## About this exercise
For this exercise, set down all the records exactly as given.

## Extracted information
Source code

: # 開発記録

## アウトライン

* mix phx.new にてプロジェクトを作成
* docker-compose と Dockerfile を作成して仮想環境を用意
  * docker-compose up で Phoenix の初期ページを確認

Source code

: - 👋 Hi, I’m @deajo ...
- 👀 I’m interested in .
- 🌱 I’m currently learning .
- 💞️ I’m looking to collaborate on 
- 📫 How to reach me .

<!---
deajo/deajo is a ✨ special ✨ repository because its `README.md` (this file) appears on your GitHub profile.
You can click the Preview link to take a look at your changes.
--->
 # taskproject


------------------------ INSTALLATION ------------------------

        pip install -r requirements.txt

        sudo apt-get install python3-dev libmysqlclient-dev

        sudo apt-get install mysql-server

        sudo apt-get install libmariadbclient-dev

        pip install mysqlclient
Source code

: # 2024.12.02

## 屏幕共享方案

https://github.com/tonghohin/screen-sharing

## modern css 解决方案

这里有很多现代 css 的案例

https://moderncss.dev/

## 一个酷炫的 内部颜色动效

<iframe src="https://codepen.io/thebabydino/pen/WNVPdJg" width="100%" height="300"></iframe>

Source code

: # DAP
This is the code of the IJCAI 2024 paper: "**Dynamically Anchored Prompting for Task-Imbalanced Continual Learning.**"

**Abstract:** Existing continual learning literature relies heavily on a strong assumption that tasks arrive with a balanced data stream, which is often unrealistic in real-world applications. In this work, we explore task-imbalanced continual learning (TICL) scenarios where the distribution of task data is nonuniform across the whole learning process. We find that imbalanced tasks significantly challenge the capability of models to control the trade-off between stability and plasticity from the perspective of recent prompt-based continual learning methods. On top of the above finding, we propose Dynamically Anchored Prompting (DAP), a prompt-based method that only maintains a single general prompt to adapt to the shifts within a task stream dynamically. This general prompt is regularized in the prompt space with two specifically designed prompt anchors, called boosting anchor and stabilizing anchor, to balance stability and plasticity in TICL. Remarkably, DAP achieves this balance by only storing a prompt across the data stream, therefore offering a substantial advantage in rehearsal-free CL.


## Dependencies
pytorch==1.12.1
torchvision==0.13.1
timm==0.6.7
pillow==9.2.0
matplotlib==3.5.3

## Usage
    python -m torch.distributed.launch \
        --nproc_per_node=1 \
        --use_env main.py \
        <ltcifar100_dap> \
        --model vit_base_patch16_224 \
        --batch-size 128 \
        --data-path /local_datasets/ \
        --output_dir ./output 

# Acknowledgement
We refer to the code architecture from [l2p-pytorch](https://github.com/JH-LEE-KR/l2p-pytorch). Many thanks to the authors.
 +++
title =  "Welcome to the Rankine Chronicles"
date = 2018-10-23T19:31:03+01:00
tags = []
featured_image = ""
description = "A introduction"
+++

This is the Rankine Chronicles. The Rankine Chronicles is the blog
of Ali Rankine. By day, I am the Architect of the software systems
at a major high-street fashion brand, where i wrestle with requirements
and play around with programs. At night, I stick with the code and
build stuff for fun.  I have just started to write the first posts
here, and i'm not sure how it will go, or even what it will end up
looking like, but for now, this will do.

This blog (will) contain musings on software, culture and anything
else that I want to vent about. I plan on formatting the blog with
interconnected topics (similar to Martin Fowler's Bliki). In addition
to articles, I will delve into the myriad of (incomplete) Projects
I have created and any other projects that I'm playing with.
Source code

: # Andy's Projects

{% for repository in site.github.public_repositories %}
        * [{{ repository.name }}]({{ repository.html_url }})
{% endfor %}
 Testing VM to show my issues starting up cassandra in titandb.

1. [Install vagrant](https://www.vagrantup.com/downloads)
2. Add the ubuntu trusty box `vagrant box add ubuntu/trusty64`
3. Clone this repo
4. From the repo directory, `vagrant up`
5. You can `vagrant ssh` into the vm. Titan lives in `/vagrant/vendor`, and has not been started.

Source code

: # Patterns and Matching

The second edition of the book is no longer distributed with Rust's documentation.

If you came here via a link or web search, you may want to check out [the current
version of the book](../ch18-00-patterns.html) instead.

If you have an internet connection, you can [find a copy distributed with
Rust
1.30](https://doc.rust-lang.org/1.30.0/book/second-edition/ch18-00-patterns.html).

## Solution to the problem
Source code

: # 開発記録

## アウトライン

* mix phx.new にてプロジェクトを作成
* docker-compose と Dockerfile を作成して仮想環境を用意
  * docker-compose up で Phoenix の初期ページを確認

Source code

: - 👋 Hi, I’m @deajo ...
- 👀 I’m interested in .
- 🌱 I’m currently learning .
- 💞️ I’m looking to collaborate on 
- 📫 How to reach me .

<!---
deajo/deajo is a ✨ special ✨ repository because its `README.md` (this file) appears on your GitHub profile.
You can click the Preview link to take a look at your changes.
--->
 # taskproject


------------------------ INSTALLATION ------------------------

        pip install -r requirements.txt

        sudo apt-get install python3-dev libmysqlclient-dev

        sudo apt-get install mysql-server

        sudo apt-get install libmariadbclient-dev

        pip install mysqlclient
Source code

: # 2024.12.02

## 屏幕共享方案

https://github.com/tonghohin/screen-sharing

## modern css 解决方案

这里有很多现代 css 的案例

https://moderncss.dev/

## 一个酷炫的 内部颜色动效

<iframe src="https://codepen.io/thebabydino/pen/WNVPdJg" width="100%" height="300"></iframe>

Source code

: # DAP
This is the code of the IJCAI 2024 paper: "**Dynamically Anchored Prompting for Task-Imbalanced Continual Learning.**"

**Abstract:** Existing continual learning literature relies heavily on a strong assumption that tasks arrive with a balanced data stream, which is often unrealistic in real-world applications. In this work, we explore task-imbalanced continual learning (TICL) scenarios where the distribution of task data is nonuniform across the whole learning process. We find that imbalanced tasks significantly challenge the capability of models to control the trade-off between stability and plasticity from the perspective of recent prompt-based continual learning methods. On top of the above finding, we propose Dynamically Anchored Prompting (DAP), a prompt-based method that only maintains a single general prompt to adapt to the shifts within a task stream dynamically. This general prompt is regularized in the prompt space with two specifically designed prompt anchors, called boosting anchor and stabilizing anchor, to balance stability and plasticity in TICL. Remarkably, DAP achieves this balance by only storing a prompt across the data stream, therefore offering a substantial advantage in rehearsal-free CL.


## Dependencies
pytorch==1.12.1
torchvision==0.13.1
timm==0.6.7
pillow==9.2.0
matplotlib==3.5.3

## Usage
    python -m torch.distributed.launch \
        --nproc_per_node=1 \
        --use_env main.py \
        <ltcifar100_dap> \
        --model vit_base_patch16_224 \
        --batch-size 128 \
        --data-path /local_datasets/ \
        --output_dir ./output 

# Acknowledgement
We refer to the code architecture from [l2p-pytorch](https://github.com/JH-LEE-KR/l2p-pytorch). Many thanks to the authors.
 +++
title =  "Welcome to the Rankine Chronicles"
date = 2018-10-23T19:31:03+01:00
tags = []
featured_image = ""
description = "A introduction"
+++

This is the Rankine Chronicles. The Rankine Chronicles is the blog
of Ali Rankine. By day, I am the Architect of the software systems
at a major high-street fashion brand, where i wrestle with requirements
and play around with programs. At night, I stick with the code and
build stuff for fun.  I have just started to write the first posts
here, and i'm not sure how it will go, or even what it will end up
looking like, but for now, this will do.

This blog (will) contain musings on software, culture and anything
else that I want to vent about. I plan on formatting the blog with
interconnected topics (similar to Martin Fowler's Bliki). In addition
to articles, I will delve into the myriad of (incomplete) Projects
I have created and any other projects that I'm playing with.
Source code

: # Andy's Projects

{% for repository in site.github.public_repositories %}
        * [{{ repository.name }}]({{ repository.html_url }})
{% endfor %}
 Testing VM to show my issues starting up cassandra in titandb.

1. [Install vagrant](https://www.vagrantup.com/downloads)
2. Add the ubuntu trusty box `vagrant box add ubuntu/trusty64`
3. Clone this repo
4. From the repo directory, `vagrant up`
5. You can `vagrant ssh` into the vm. Titan lives in `/vagrant/vendor`, and has not been started.

Source code

: # Patterns and Matching

The second edition of the book is no longer distributed with Rust's documentation.

If you came here via a link or web search, you may want to check out [the current
version of the book](../ch18-00-patterns.html) instead.

If you have an internet connection, you can [find a copy distributed with
Rust
1.30](https://doc.rust-lang.org/1.30.0/book/second-edition/ch18-00-patterns.html).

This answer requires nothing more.